Square, the US-based online payment technology provider backed by corporates including payment services provider Visa and coffee chain Starbucks, filed for a $275m initial public offering yesterday.
Square’s mobile point of sale technology enables users to accept payment anywhere, with the company charging a flat 2.75% fee on each transaction. It has also expanded into complementary fields such as money transferring, payroll processing, small business financing and food ordering.
The IPO will follow $490m of equity funding, the most recent of which was the $150m in series F funding Square received from GIC, Goldman Sachs and Rizvi Traverse Management in October 2014 at a $6bn valuation.

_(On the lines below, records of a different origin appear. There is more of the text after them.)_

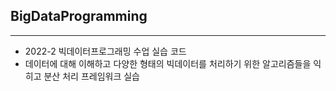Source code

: ## BigDataProgramming
---
- 2022-2 빅데이터프로그래밍 수업 실습 코드
- 데이터에 대해 이해하고 다양한 형태의 빅데이터를 처리하기 위한 알고리즘들을 익히고 분산 처리 프레임워크 실습
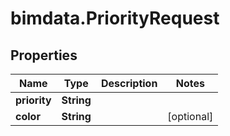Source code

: # bimdata.PriorityRequest

## Properties

Name | Type | Description | Notes
------------ | ------------- | ------------- | -------------
**priority** | **String** |  | 
**color** | **String** |  | [optional]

Starbucks invested $25m in a $200m series D round that also featured Ritzi Traverse and Citi Ventures, which acts as financial services firm Citi’s corporate venturing unit, and which closed at a valuation of $3.3bn in 2012. Visa supplied an undisclosed sum in 2011 as part of a strategic partnership agreement.
None of the corporates own sizeable stakes in Square however, its largest shareholder outside of CEO Jack Dorsey being venture capital firm Khosla Ventures, which holds a 17.3% stake. Other notable shareholders include JPMorgan Chase (5.5%), Rizvi Traverse and Sequoia Capital (5.4% each).
Although Square has raised cash at large valuations, the success of the IPO could be affected by its financial situation, which is not especially health according to the filing.
The company made a $77.6m net loss in the first half of 2015 from revenue of about $561m, and although its revenue is steadily rising it has lost more than $420m over the past three and a half years.
Significantly, the filing also revealed that Square is set to discontinue the partnership it struck with Starbucks in 2012. The deal meant Square was the default payment processor for the coffee retailer, but the $123m in revenue it brought in in 2014 came with costs of $151m.
The underwriters for the offering are Goldman Sachs, Morgan Stanley, JP Morgan, Barclays Capital, Deutsche Bank Securities, Jefferies, RBC Capital Markets, Stifel, Nicolaus & Company and Loyal3 Securities.